L'obiettivo del Rapporto 2007. Il Rapporto è il risultato di un'ampia attività di indagine che, negli ultimi due anni, ha coinvolto circa 1.000 tra manager, imprenditori e rappresentanti della business community italiana, e che si è caratterizzato per l'uso sinergico di diversi strumenti (indagine desk, indagine sul campo con interviste ad imprenditori e manager, focus group e workshop di approfondimento tematico). Il Management Forum si pone il duplice obiettivo di indagare quali siano le caratteristiche dell'impresa italiana e come esse incidano sulle competenze manageriali ed effettua un benchmarking del modello manageriale italiano con quello dei paesi europei.
Le cinque leve del successo aziendale e manageriale. Il Rapporto individua alcuni elementi distintivi dei profili dirigenziali per rafforzarne i punti di forza, consolidarli e promuoverli, giungendo ad identificare le cinque leve del successo per manager e imprese: la centralità dell'internazionalizzazione; la crescita e gli accordi tra le Pmi; la continuità di impresa; la forza trainante dei quadri; il valore dell'implicito in azienda.

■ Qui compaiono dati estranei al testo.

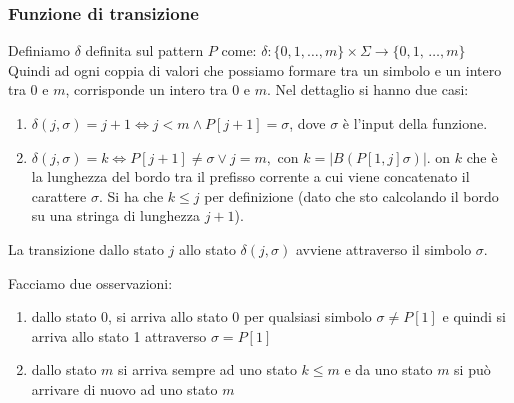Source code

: \subsubsection{Funzione di transizione}
Definiamo $\delta$ definita sul pattern $P$ come: $\delta:\{0,1,\ldots, m\}\times \Sigma\to\{0,1,\,\ldots, m\}$  \\
Quindi ad ogni coppia di valori che possiamo formare tra un simbolo e un intero tra 0 e $m$, corrisponde un intero tra 0 e $m$. Nel dettaglio si hanno due casi:
\begin{enumerate}
    \item $\delta(j,\sigma) = j + 1 \iff j < m \land P[j + 1]= \sigma$, dove $\sigma$ è l'input della funzione.
    \item $\delta(j,\sigma) = k \iff P[j + 1]\neq \sigma \lor j = m,\mbox{ con } k = |B(P[1, j] \sigma)|$. 
    on $k$ che è la lunghezza del bordo tra il prefisso corrente a cui viene concatenato il carattere $\sigma$. Si ha che $k\leq j$ per definizione (dato che sto calcolando il bordo su una stringa di lunghezza $j+1$).  
\end{enumerate}
La transizione dallo stato $j$ allo stato $\delta(j,\sigma)$ avviene attraverso il simbolo $\sigma$. 


Facciamo due osservazioni:
\begin{enumerate}
    \item dallo stato 0, si arriva allo stato 0 per qualsiasi simbolo $\sigma\neq P[1]$ e quindi si arriva allo stato 1 attraverso $\sigma =P[1]$ 
    \item dallo stato $m$ si arriva sempre ad uno stato $k\leq m$ e da uno stato $m$ si può arrivare di nuovo ad uno stato $m$
\end{enumerate}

Internazionalizzazione. Dal Rapporto emerge come l'internazionalizzazione sia percepita dalle Pmi come una strategia concorrenziale per il conseguimento di vantaggi competitivi non basata sui costi o sul prezzo, bensì fondata sulla differenziazione di prodotto. Emerge inoltre che: le imprese presentano un grado di internazionalizzazione elevato, la più diffusa forma di internazionalizzazione rimane la vendita diretta all'estero, la crescita sui mercati esteri è determinata dalle aziende più efficienti, dotate di un elevato livello di capitale umano e di tecnologie avanzate, indipendentemente dal settore di attività.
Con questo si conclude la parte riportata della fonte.